> [PROBLEM DESCRIPTION] Once every line in the data below has been checked for "tests", give the number of lines that hold it, and only that.

┌─ DATA RECORDS

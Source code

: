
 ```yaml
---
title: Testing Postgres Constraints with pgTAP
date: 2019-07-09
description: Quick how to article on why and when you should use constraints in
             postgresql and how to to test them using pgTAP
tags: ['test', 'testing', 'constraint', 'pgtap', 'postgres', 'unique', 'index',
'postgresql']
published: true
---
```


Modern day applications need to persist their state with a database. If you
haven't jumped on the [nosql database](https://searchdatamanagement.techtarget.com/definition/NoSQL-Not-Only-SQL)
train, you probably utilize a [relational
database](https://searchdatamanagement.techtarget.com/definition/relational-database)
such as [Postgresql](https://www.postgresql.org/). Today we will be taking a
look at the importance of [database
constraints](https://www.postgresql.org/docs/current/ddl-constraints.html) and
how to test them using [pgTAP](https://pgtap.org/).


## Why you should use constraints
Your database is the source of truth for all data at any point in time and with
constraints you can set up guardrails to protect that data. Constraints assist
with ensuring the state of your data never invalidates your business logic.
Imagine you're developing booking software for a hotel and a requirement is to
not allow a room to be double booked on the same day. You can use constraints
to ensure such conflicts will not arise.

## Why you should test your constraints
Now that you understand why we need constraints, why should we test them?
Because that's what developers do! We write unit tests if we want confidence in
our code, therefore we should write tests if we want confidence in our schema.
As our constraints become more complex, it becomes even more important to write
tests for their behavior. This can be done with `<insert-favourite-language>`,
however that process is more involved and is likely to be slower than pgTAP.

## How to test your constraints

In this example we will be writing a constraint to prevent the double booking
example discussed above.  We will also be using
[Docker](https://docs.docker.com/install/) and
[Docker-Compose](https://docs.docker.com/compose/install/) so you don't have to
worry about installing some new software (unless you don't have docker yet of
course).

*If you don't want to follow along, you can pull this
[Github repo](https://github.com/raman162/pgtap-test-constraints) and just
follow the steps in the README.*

└─

> [PROBLEM SOLUTION] 3